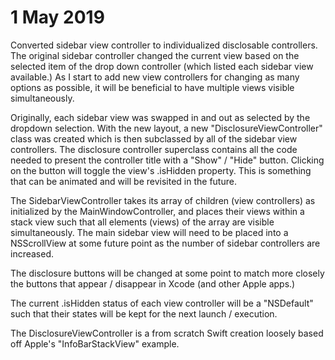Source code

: # 1 May 2019

Converted sidebar view controller to individualized disclosable controllers.  The original sidebar controller changed the current view based on the selected item of the drop down controller (which listed each sidebar view available.)  As I start to add new view controllers for changing as many options as possible, it will be beneficial to have multiple views visible simultaneously.

Originally, each sidebar view was swapped in and out as selected by the dropdown selection.  With the new layout, a new "DisclosureViewController" class was created which is then subclassed by all of the sidebar view controllers.  The disclosure controller superclass contains all the code needed to present the controller title with a "Show" / "Hide" button.  Clicking on the button will toggle the view's .isHidden property.  This is something that can be animated and will be revisited in the future.

The SidebarViewController takes its array of children (view controllers) as initialized by the MainWindowController, and places their views within a stack view such that all elements (views) of the array are visible simultaneously.  The main sidebar view will need to be placed into a NSScrollView at some future point as the number of sidebar controllers are increased.

The disclosure buttons will be changed at some point to match more closely the buttons that appear / disappear in Xcode (and other Apple apps.)

The current .isHidden status of each view controller will be a "NSDefault" such that their states will be kept for the next launch / execution.

The DisclosureViewController is a from scratch Swift creation loosely based off Apple's "InfoBarStackView" example. 
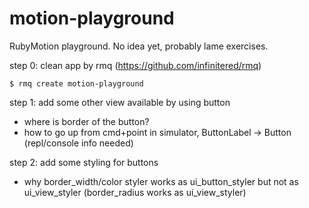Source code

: motion-playground
===================

RubyMotion playground. No idea yet, probably lame exercises.

step 0: clean app by rmq (https://github.com/infinitered/rmq)

    $ rmq create motion-playground

step 1: add some other view available by using button
  - where is border of the button?
  - how to go up from cmd+point in simulator, ButtonLabel -> Button (repl/console info needed)

step 2: add some styling for buttons
  - why border_width/color styler works as ui_button_styler but not as ui_view_styler (border_radius works as ui_view_styler)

**WHAT IS NEEDED:** When you write out the material, keep every line exact and leave out each picture.

**EXERCISE RESPONSE:**
Source code

: # 1 May 2019

Converted sidebar view controller to individualized disclosable controllers.  The original sidebar controller changed the current view based on the selected item of the drop down controller (which listed each sidebar view available.)  As I start to add new view controllers for changing as many options as possible, it will be beneficial to have multiple views visible simultaneously.

Originally, each sidebar view was swapped in and out as selected by the dropdown selection.  With the new layout, a new "DisclosureViewController" class was created which is then subclassed by all of the sidebar view controllers.  The disclosure controller superclass contains all the code needed to present the controller title with a "Show" / "Hide" button.  Clicking on the button will toggle the view's .isHidden property.  This is something that can be animated and will be revisited in the future.

The SidebarViewController takes its array of children (view controllers) as initialized by the MainWindowController, and places their views within a stack view such that all elements (views) of the array are visible simultaneously.  The main sidebar view will need to be placed into a NSScrollView at some future point as the number of sidebar controllers are increased.

The disclosure buttons will be changed at some point to match more closely the buttons that appear / disappear in Xcode (and other Apple apps.)

The current .isHidden status of each view controller will be a "NSDefault" such that their states will be kept for the next launch / execution.

The DisclosureViewController is a from scratch Swift creation loosely based off Apple's "InfoBarStackView" example. 
Source code

: motion-playground
===================

RubyMotion playground. No idea yet, probably lame exercises.

step 0: clean app by rmq (https://github.com/infinitered/rmq)

    $ rmq create motion-playground

step 1: add some other view available by using button
  - where is border of the button?
  - how to go up from cmd+point in simulator, ButtonLabel -> Button (repl/console info needed)

step 2: add some styling for buttons
  - why border_width/color styler works as ui_button_styler but not as ui_view_styler (border_radius works as ui_view_styler)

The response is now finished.